Ketiga, dampak spekulasi commodity supercycle. Faktor keempat yaitu solidnya pergerakan harga minyak mentah dan minyak nabati.
“Harga tingginya masih akan bertahan sampai kuartal pertama 2022, setidaknya jelang Ramadhan. Hingga perbaikan di pertengahan 2022,” ujarnya dalaam kesempatan terpisah.
Kenaikan harga memang dipengaruhi dari ketersediaan CPO di pasar dunia. Indonesia dan Malaysia sebagai negara produsen CPO berkontribusi 85% terhadap pasokan dunia.
Di Malaysia, dapat dilihat penurunan data produksi CPO dari kinerja bulanan yang dirilis oleh Malaysian Palm Oil Board (MPOB). Produksi CPO turun 13,54 persen dibandingkan Desember tahun lalu.
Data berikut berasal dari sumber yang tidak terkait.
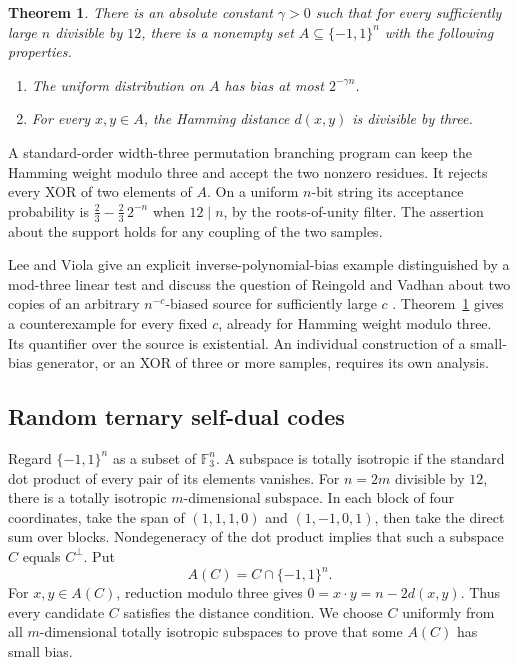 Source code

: \documentclass[11pt]{article}
\newtheorem{theorem}{Theorem}
\newcommand{\F}{\mathbb F_3}
\newcommand{\Cube}{\{-1,1\}}
\begin{document}
\begin{theorem}\label{thm:main}
There is an absolute constant $\gamma>0$ such that for every sufficiently
large $n$ divisible by $12$, there is a nonempty set $A\subseteq\Cube^n$
with the following properties.
\begin{enumerate}
\item The uniform distribution on $A$ has bias at most $2^{-\gamma n}$.
\item For every $x,y\in A$, the Hamming distance $d(x,y)$ is divisible by
three.
\end{enumerate}
\end{theorem}

A standard-order width-three permutation branching program can keep the
Hamming weight modulo three and accept the two nonzero residues. It rejects
every XOR of two elements of $A$. On a uniform $n$-bit string its acceptance
probability is $\tfrac23-\tfrac23\,2^{-n}$ when $12\mid n$, by the
roots-of-unity filter. The assertion about the support holds for any
coupling of the two samples.

Lee and Viola give an explicit inverse-polynomial-bias example
distinguished by a mod-three linear test and discuss the question of
Reingold and Vadhan about two copies of an arbitrary $n^{-c}$-biased
source for sufficiently large $c$ \cite[Question~1.2 and
Theorem~1.4(iv)]{LV}. Theorem~\ref{thm:main} gives a counterexample for
every fixed $c$, already for Hamming weight modulo three. Its quantifier
over the source is existential. An individual construction of a
small-bias generator, or an XOR of three or more samples, requires its own
analysis.

\subsection{Random ternary self-dual codes}

Regard $\Cube^n$ as a subset of $\F^n$. A subspace is totally isotropic if
the standard dot product of every pair of its elements vanishes. For
$n=2m$ divisible by $12$, there is a totally isotropic $m$-dimensional
subspace. In each block of four coordinates, take the span of
$(1,1,1,0)$ and $(1,-1,0,1)$, then take the direct sum over blocks.
Nondegeneracy of the dot product implies that such a subspace $C$ equals
$C^\perp$. Put
\[
 A(C)=C\cap\Cube^n.
\]
For $x,y\in A(C)$, reduction modulo three gives
$0=x\cdot y=n-2d(x,y)$. Thus every candidate $C$ satisfies the distance
condition. We choose $C$ uniformly from all $m$-dimensional totally
isotropic subspaces to prove that some $A(C)$ has small bias.
\end{document}
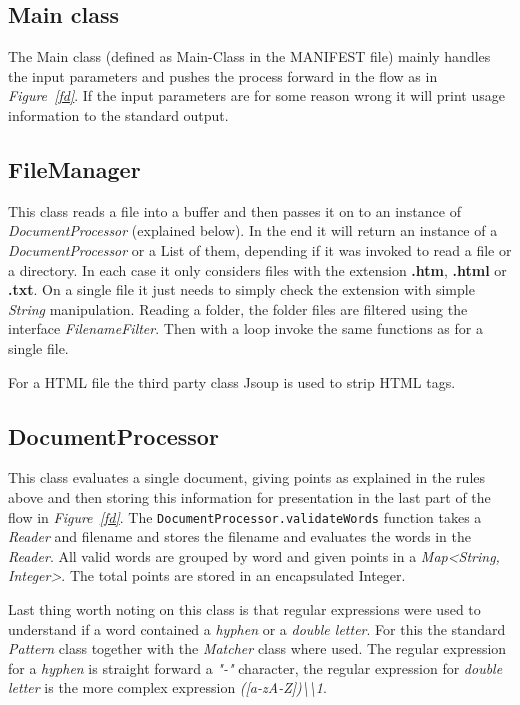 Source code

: \documentclass[a4paper]{article}
\begin{document}
\subsection{Main class}
The Main class (defined as Main-Class in the MANIFEST file) mainly handles the input parameters and pushes the process forward in the flow as in \textit{Figure~\ref{fd}}. If the input parameters are for some reason wrong it will print usage information to the standard output.

\subsection{FileManager}
This class reads a file into a buffer and then passes it on to an instance of \textit{DocumentProcessor} (explained below). In the end it will return an instance of a \textit{DocumentProcessor} or a List of them, depending if it was invoked to read a file or a directory. In each case it only considers files with the extension {\bf.htm}, {\bf.html} or {\bf.txt}. On a single file it just needs to simply check the extension with simple \textit{String} manipulation. Reading a folder, the folder files are filtered using the interface \textit{FilenameFilter}. Then with a loop invoke the same functions as for a single file. 

For a HTML file the third party class Jsoup is used to strip HTML tags\cite{jsoup}.

\subsection{DocumentProcessor}
This class evaluates a single document, giving points as explained in the rules above and then storing this information for presentation in the last part of the flow in \textit{Figure~\ref{fd}}. The \verb:DocumentProcessor.validateWords: function takes a \textit{Reader} and filename and stores the filename and evaluates the words in the \textit{Reader}. All valid words are grouped by word and given points in a \textit{Map<String, Integer>}. The total points are stored in an encapsulated Integer.

Last thing worth noting on this class is that regular expressions were used to understand if a word contained a \textit{hyphen} or a \textit{double letter}. For this the standard \textit{Pattern} class together with the \textit{Matcher} class where used. The regular expression for a \textit{hyphen} is straight forward a \textit{"-"} character, the regular expression for \textit{double letter} is the more complex expression \textit{([a-zA-Z])\textbackslash\textbackslash1}.
\end{document}
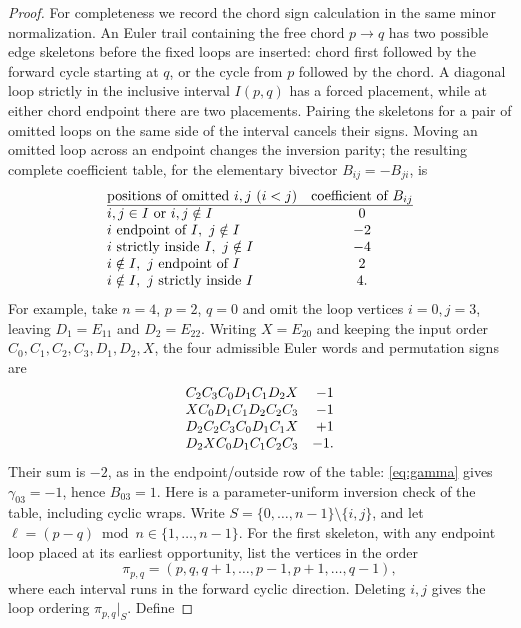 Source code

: \begin{proof}
For completeness we record the chord sign calculation in the same
minor normalization. An Euler trail containing the free chord
$p\to q$ has two possible edge skeletons before the fixed loops
are inserted: chord first followed by the forward cycle starting
at $q$, or the cycle from $p$ followed by the chord. A diagonal
loop strictly in the inclusive interval $I(p,q)$ has a forced
placement, while at either chord endpoint there are two placements.
Pairing the skeletons for a pair of omitted loops on the same side
of the interval cancels their signs. Moving an omitted loop
across an endpoint changes the inversion parity; the resulting
complete coefficient table, for the elementary bivector
$B_{ij}=-B_{ji}$, is
\begin{equation}\label{eq:chordsigns}
\begin{array}{@{}lc@{}}
\text{positions of omitted }i,j\ (i<j)&\text{coefficient of }B_{ij}\\\hline
 i,j\in I\text{ or }i,j\notin I&0\\
 i\text{ endpoint of }I,\ j\notin I&-2\\
 i\text{ strictly inside }I,\ j\notin I&-4\\
 i\notin I,\ j\text{ endpoint of }I&2\\
 i\notin I,\ j\text{ strictly inside }I&4.
\end{array}
\end{equation}
For example, take $n=4$, $p=2$, $q=0$ and omit the loop vertices
$i=0,j=3$, leaving $D_1=E_{11}$ and $D_2=E_{22}$.
Writing $X=E_{20}$ and keeping the input order
$C_0,C_1,C_2,C_3,D_1,D_2,X$, the four admissible Euler words and
permutation signs are
\[
\begin{array}{@{}lr@{}}
 C_2C_3C_0D_1C_1D_2X & -1\\
 XC_0D_1C_1D_2C_2C_3 & -1\\
 D_2C_2C_3C_0D_1C_1X & +1\\
 D_2XC_0D_1C_1C_2C_3 & -1.
\end{array}
\]
Their sum is $-2$, as in the endpoint/outside row of the table:
\eqref{eq:gamma} gives $\gamma_{03}=-1$, hence $B_{03}=1$.
Here is a parameter-uniform inversion check of the table, including
cyclic wraps. Write $S=\{0,\ldots,n-1\}\setminus\{i,j\}$, and
let $\ell=(p-q)\bmod n\in\{1,\ldots,n-1\}$. For the first
skeleton, with any endpoint loop placed at its earliest opportunity,
list the vertices in the order
\[
 \pi_{p,q}=(p,q,q+1,\ldots,p-1,p+1,\ldots,q-1),
\]
where each interval runs in the forward cyclic direction. Deleting
$i,j$ gives the loop ordering $\pi_{p,q}|_S$. Define

\end{proof}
Persoalan produksi ini disebabkan kekurangan tenaga kerja untuk pemanenan di perkebunan sawit negeri jiran. Turunnya stok minyak sawit pada Januari tahun ini sebesar 1,55 juta ton, turun 3,85 persen dari 1,61 juta ton pada Desember tahun lalu juga mendukung harga CPO.
Sepanjang Februari, turunnya produksi CPO Malaysia akan tetap terjadi sekitar 1,79%. Masalahan tenaga kerja yang belum terselesaikan akan membawa dampak kepada produksi. Malaysia membutuhkan tenaga kerja asing sebanyak 600 ribu orang dari Indonesia, India, dan Bangladesh.
Di Indonesia, kebijakan pengendalian minyak goreng membawa dampak kepada pasokan CPO global. Taktik mengunci ekspor sebagai syarat pemenuhan minyak goreng domestik. Berdampak kepada perdagangan CPO ke berbagai negara.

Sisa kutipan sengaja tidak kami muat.